#### Provided records:
====================

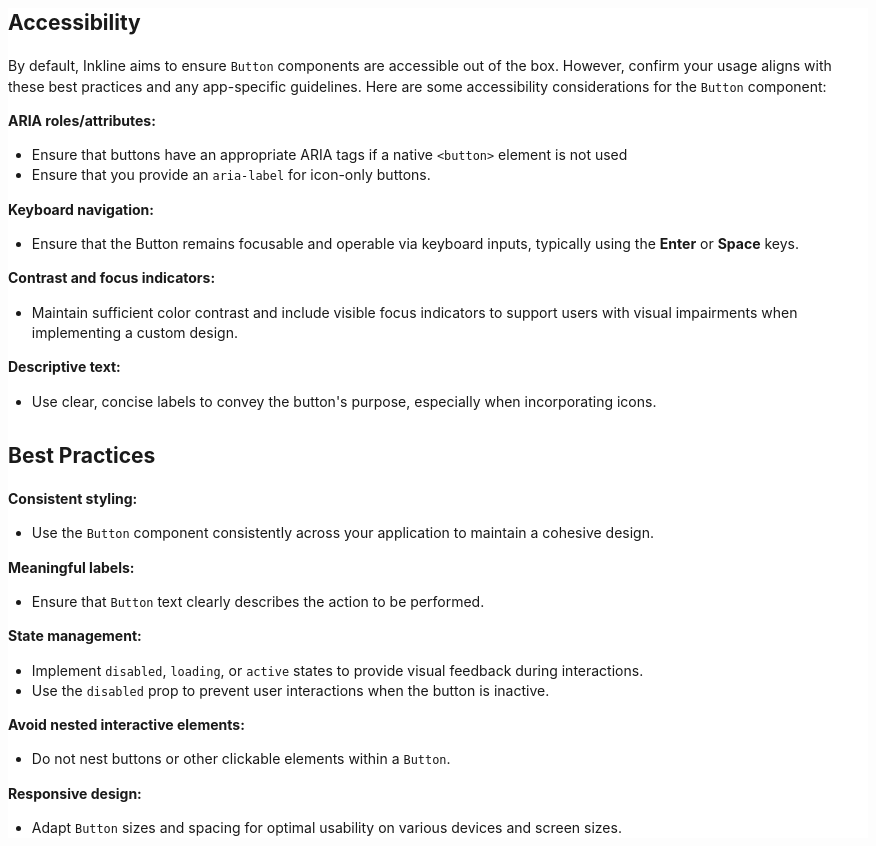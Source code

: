 ## Accessibility

By default, Inkline aims to ensure `Button` components are accessible out of the box. However, confirm your usage aligns with these best practices and any app-specific guidelines. Here are some accessibility considerations for the `Button` component:


**ARIA roles/attributes:** 

- Ensure that buttons have an appropriate ARIA tags if a native `<button>` element is not used
- Ensure that you provide an `aria-label` for icon-only buttons.

**Keyboard navigation:** 
- Ensure that the Button remains focusable and operable via keyboard inputs, typically using the **Enter** or **Space** keys.

**Contrast and focus indicators:** 
- Maintain sufficient color contrast and include visible focus indicators to support users with visual impairments when implementing a custom design.

**Descriptive text:** 
- Use clear, concise labels to convey the button's purpose, especially when incorporating icons.

## Best Practices

**Consistent styling:** 
- Use the `Button` component consistently across your application to maintain a cohesive design.

**Meaningful labels:** 
- Ensure that `Button` text clearly describes the action to be performed.

**State management:** 
- Implement `disabled`, `loading`, or `active` states to provide visual feedback during interactions.
- Use the `disabled` prop to prevent user interactions when the button is inactive.

**Avoid nested interactive elements:** 
- Do not nest buttons or other clickable elements within a `Button`.

**Responsive design:** 
- Adapt `Button` sizes and spacing for optimal usability on various devices and screen sizes.

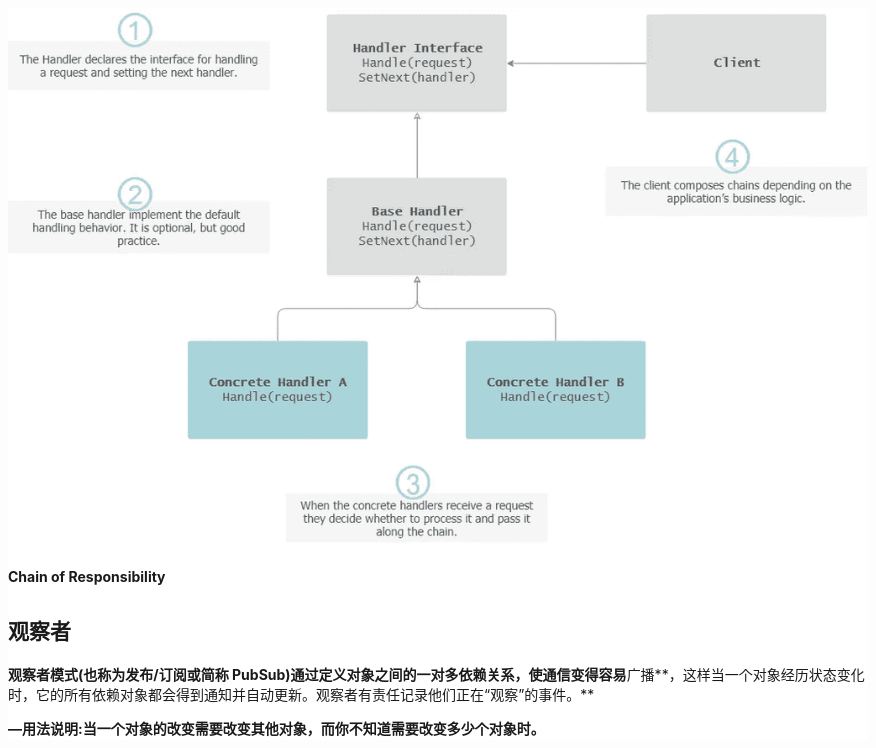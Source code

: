 **![](img/06400861bdb0ab3add5c065ff66ed4aa.png)**

**Chain of Responsibility**

## **观察者**

**观察者模式(也称为发布/订阅或简称 PubSub)通过定义对象之间的一对多依赖关系，使通信变得容易**广播**，这样当一个对象经历状态变化时，它的所有依赖对象都会得到通知并自动更新。观察者有责任记录他们正在“观察”的事件。**

****—用法说明**:当一个对象的改变需要改变其他对象，而你不知道需要改变多少个对象时。**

====================

#### Exercise instructions:
From the listing above, copy every line that holds the string "labels".

#### Answer to the problem:
- Use clear, concise labels to convey the button's purpose, especially when incorporating icons.
**Meaningful labels:** 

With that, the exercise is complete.